Lymphocyte activation gene 3 served as a potential prognostic and immunological biomarker across various cancer types: a clinical and pan-cancer analysis

Abstract

Objectives

Lymphocyte activation gene 3 (LAG3), an inhibitory receptor in T-cell activation, is a negative prognostic factor. However, its impact on tumours has yet to be comprehensively elucidated on a pan-cancer scale. Thus, we aim to reveal its role at the pan-cancer level.

Methods

We performed IHC staining on a retrospective cohort of 370 patients.
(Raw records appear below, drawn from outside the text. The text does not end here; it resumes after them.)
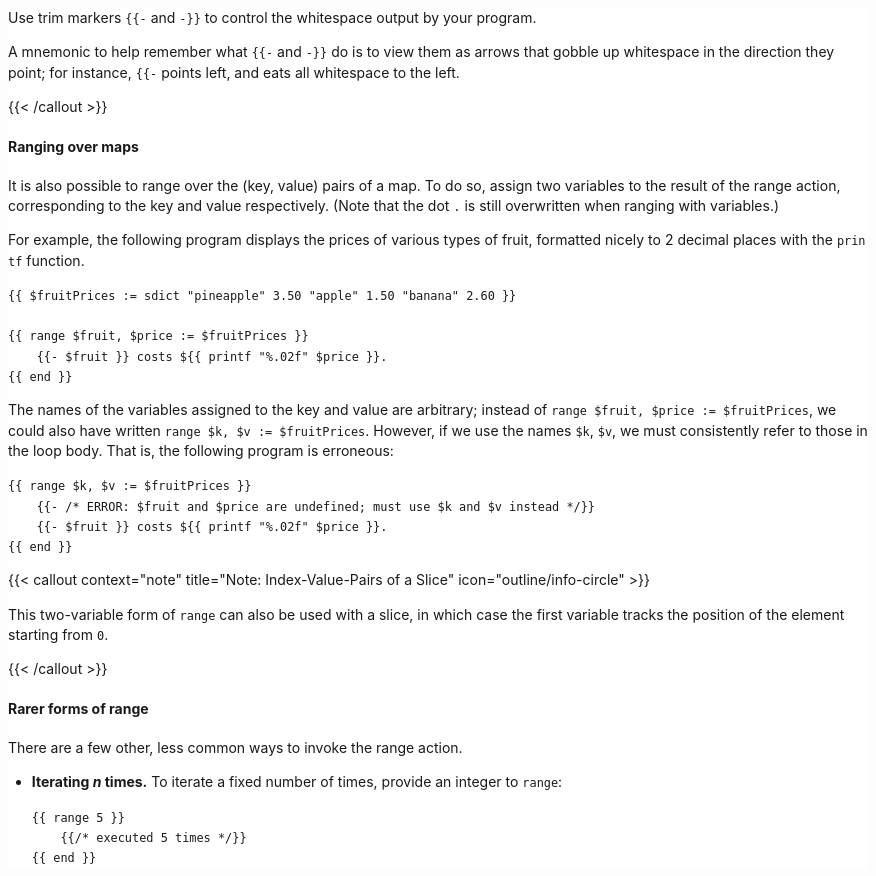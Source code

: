 Use trim markers `{{-` and `-}}` to control the whitespace output by your program.

A mnemonic to help remember what `{{-` and `-}}` do is to view them as arrows that gobble up whitespace in the direction
they point; for instance, `{{-` points left, and eats all whitespace to the left.

{{< /callout >}}

#### Ranging over maps

It is also possible to range over the (key, value) pairs of a map. To do so, assign two variables to the result of the
range action, corresponding to the key and value respectively. (Note that the dot `.` is still overwritten when ranging
with variables.)

For example, the following program displays the prices of various types of fruit, formatted nicely to 2 decimal places
with the `printf` function.

```yag
{{ $fruitPrices := sdict "pineapple" 3.50 "apple" 1.50 "banana" 2.60 }}

{{ range $fruit, $price := $fruitPrices }}
    {{- $fruit }} costs ${{ printf "%.02f" $price }}.
{{ end }}
```

The names of the variables assigned to the key and value are arbitrary; instead of
`range $fruit, $price := $fruitPrices`, we could also have written `range $k, $v := $fruitPrices`.
However, if we use the names `$k`, `$v`, we must consistently refer to those in the loop body. That is, the following
program is erroneous:

```yag
{{ range $k, $v := $fruitPrices }}
    {{- /* ERROR: $fruit and $price are undefined; must use $k and $v instead */}}
    {{- $fruit }} costs ${{ printf "%.02f" $price }}.
{{ end }}
```

{{< callout context="note" title="Note: Index-Value-Pairs of a Slice" icon="outline/info-circle" >}}

This two-variable form of `range` can also be used with a slice, in which case the first variable tracks the position of
the element starting from `0`.

{{< /callout >}}

#### Rarer forms of range

There are a few other, less common ways to invoke the range action.

- **Iterating _n_ times.** To iterate a fixed number of times, provide an integer to `range`:

  ```yag
  {{ range 5 }}
      {{/* executed 5 times */}}
  {{ end }}
  ```
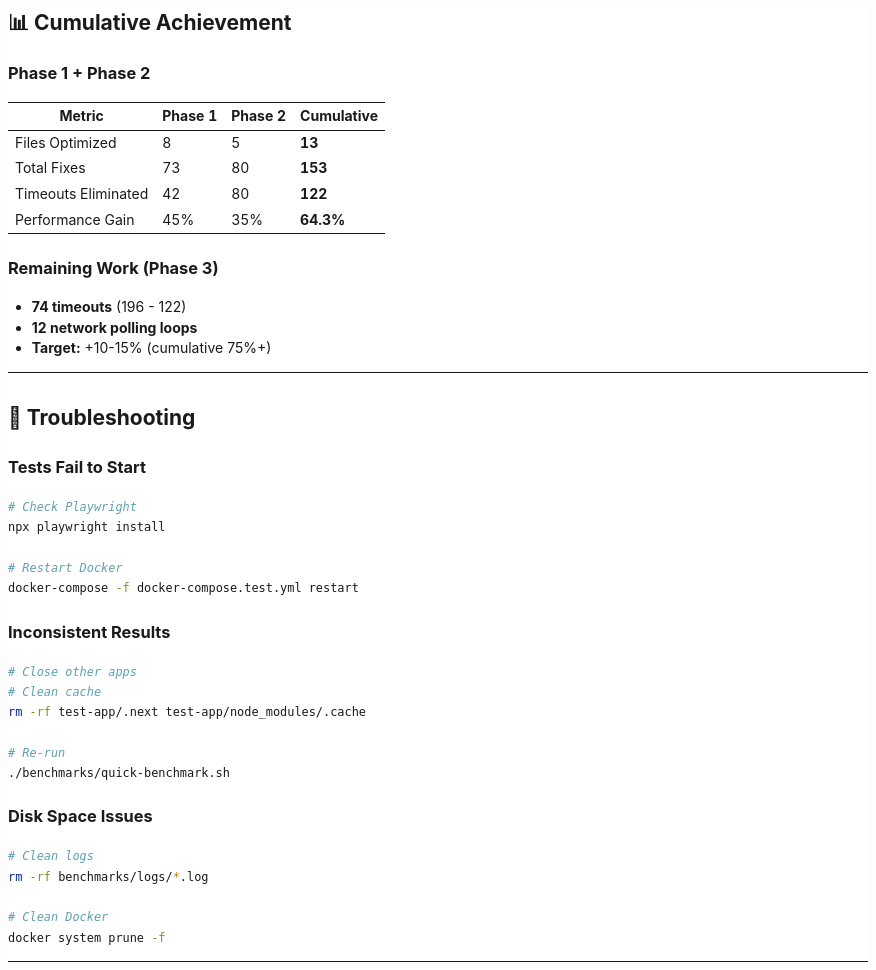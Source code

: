 
## 📊 Cumulative Achievement

### Phase 1 + Phase 2

| Metric | Phase 1 | Phase 2 | Cumulative |
|--------|---------|---------|------------|
| Files Optimized | 8 | 5 | **13** |
| Total Fixes | 73 | 80 | **153** |
| Timeouts Eliminated | 42 | 80 | **122** |
| Performance Gain | 45% | 35% | **64.3%** |

### Remaining Work (Phase 3)

- **74 timeouts** (196 - 122)
- **12 network polling loops**
- **Target:** +10-15% (cumulative 75%+)

---

## 🐛 Troubleshooting

### Tests Fail to Start
```bash
# Check Playwright
npx playwright install

# Restart Docker
docker-compose -f docker-compose.test.yml restart
```

### Inconsistent Results
```bash
# Close other apps
# Clean cache
rm -rf test-app/.next test-app/node_modules/.cache

# Re-run
./benchmarks/quick-benchmark.sh
```

### Disk Space Issues
```bash
# Clean logs
rm -rf benchmarks/logs/*.log

# Clean Docker
docker system prune -f
```

---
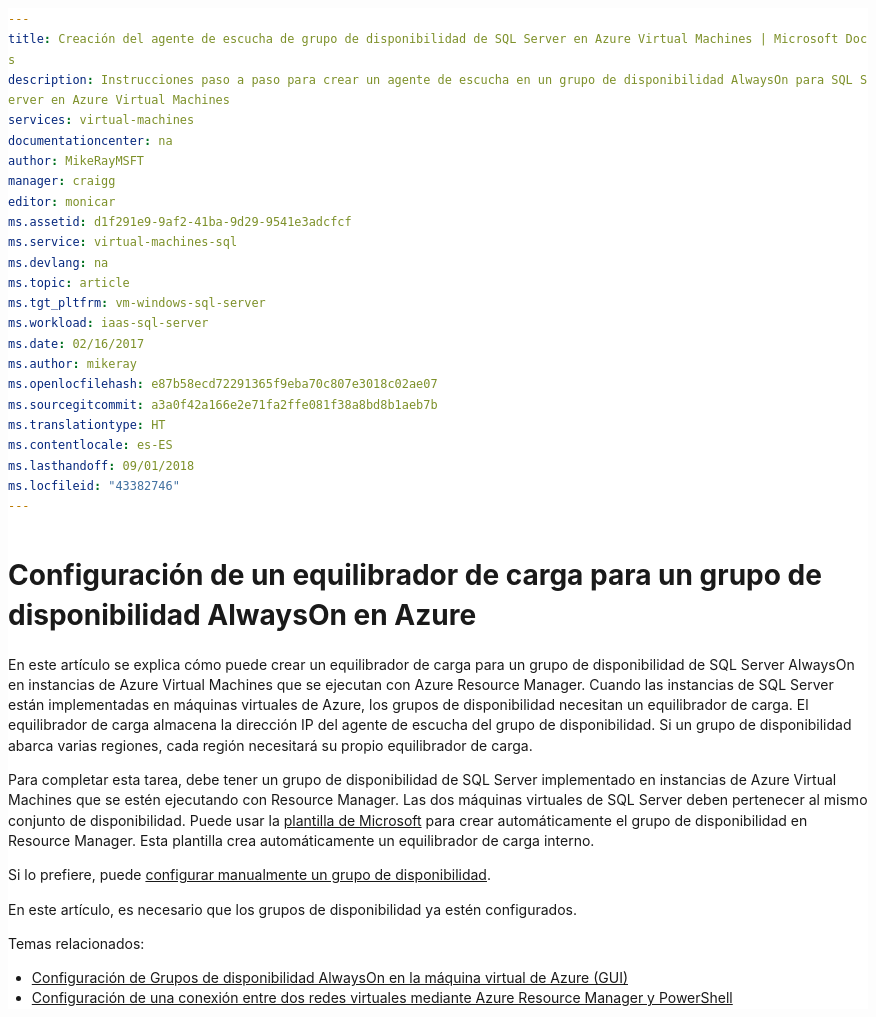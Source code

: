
 ```yaml
---
title: Creación del agente de escucha de grupo de disponibilidad de SQL Server en Azure Virtual Machines | Microsoft Docs
description: Instrucciones paso a paso para crear un agente de escucha en un grupo de disponibilidad AlwaysOn para SQL Server en Azure Virtual Machines
services: virtual-machines
documentationcenter: na
author: MikeRayMSFT
manager: craigg
editor: monicar
ms.assetid: d1f291e9-9af2-41ba-9d29-9541e3adcfcf
ms.service: virtual-machines-sql
ms.devlang: na
ms.topic: article
ms.tgt_pltfrm: vm-windows-sql-server
ms.workload: iaas-sql-server
ms.date: 02/16/2017
ms.author: mikeray
ms.openlocfilehash: e87b58ecd72291365f9eba70c807e3018c02ae07
ms.sourcegitcommit: a3a0f42a166e2e71fa2ffe081f38a8bd8b1aeb7b
ms.translationtype: HT
ms.contentlocale: es-ES
ms.lasthandoff: 09/01/2018
ms.locfileid: "43382746"
---
```

# <a name="configure-a-load-balancer-for-an-always-on-availability-group-in-azure"></a>Configuración de un equilibrador de carga para un grupo de disponibilidad AlwaysOn en Azure
En este artículo se explica cómo puede crear un equilibrador de carga para un grupo de disponibilidad de SQL Server AlwaysOn en instancias de Azure Virtual Machines que se ejecutan con Azure Resource Manager. Cuando las instancias de SQL Server están implementadas en máquinas virtuales de Azure, los grupos de disponibilidad necesitan un equilibrador de carga. El equilibrador de carga almacena la dirección IP del agente de escucha del grupo de disponibilidad. Si un grupo de disponibilidad abarca varias regiones, cada región necesitará su propio equilibrador de carga.

Para completar esta tarea, debe tener un grupo de disponibilidad de SQL Server implementado en instancias de Azure Virtual Machines que se estén ejecutando con Resource Manager. Las dos máquinas virtuales de SQL Server deben pertenecer al mismo conjunto de disponibilidad. Puede usar la [plantilla de Microsoft](virtual-machines-windows-portal-sql-alwayson-availability-groups.md) para crear automáticamente el grupo de disponibilidad en Resource Manager. Esta plantilla crea automáticamente un equilibrador de carga interno. 

Si lo prefiere, puede [configurar manualmente un grupo de disponibilidad](virtual-machines-windows-portal-sql-availability-group-tutorial.md).

En este artículo, es necesario que los grupos de disponibilidad ya estén configurados.  

Temas relacionados:

* [Configuración de Grupos de disponibilidad AlwaysOn en la máquina virtual de Azure (GUI)](virtual-machines-windows-portal-sql-availability-group-tutorial.md)   
* [Configuración de una conexión entre dos redes virtuales mediante Azure Resource Manager y PowerShell](../../../vpn-gateway/vpn-gateway-vnet-vnet-rm-ps.md)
Then we assessed the prognostic effect of LAG3 using Kaplan–Meier survival analysis and multivariate Cox regression analysis. In pan-cancer analysis, we constructed competing endogenous RNA and protein–protein interaction networks, conducted gene set enrichment analysis and identified correlations between LAG3 gene expression and various factors, including clinical characteristics, tumour purity, mutations, tumour immunity and drug sensitivity across 33 cancer types.

Results

LAG3 was expressed higher in normal kidney tissues than in tumours. A high level of LAG3 gene expression was an independent prognostic factor for OS (HR = 6.60, 95% CI = 2.43–17.90, P < 0.001) and PFS (HR = 3.44, 95% CI = 1.68–7.10, P < 0.001). In pan-cancer analysis, LAG3 exhibited robust correlations with survival and tumour stages in various cancers. Moreover, LAG3 was strongly associated with immune-related genes, proteins and signalling pathways. LAG3 gene expression was positively associated with increased infiltration of activated immune cells and decreased infiltration of several resting cells. LAG3 gene expression was associated with tumour mutation burden and microsatellite instability in multiple cancers.

Conclusion

High LAG3 gene expression was an independent risk factor in kidney neoplasms. It also functioned as a biomarker for prognosis, TIME and immunotherapy efficacy in the pan-cancer dimension.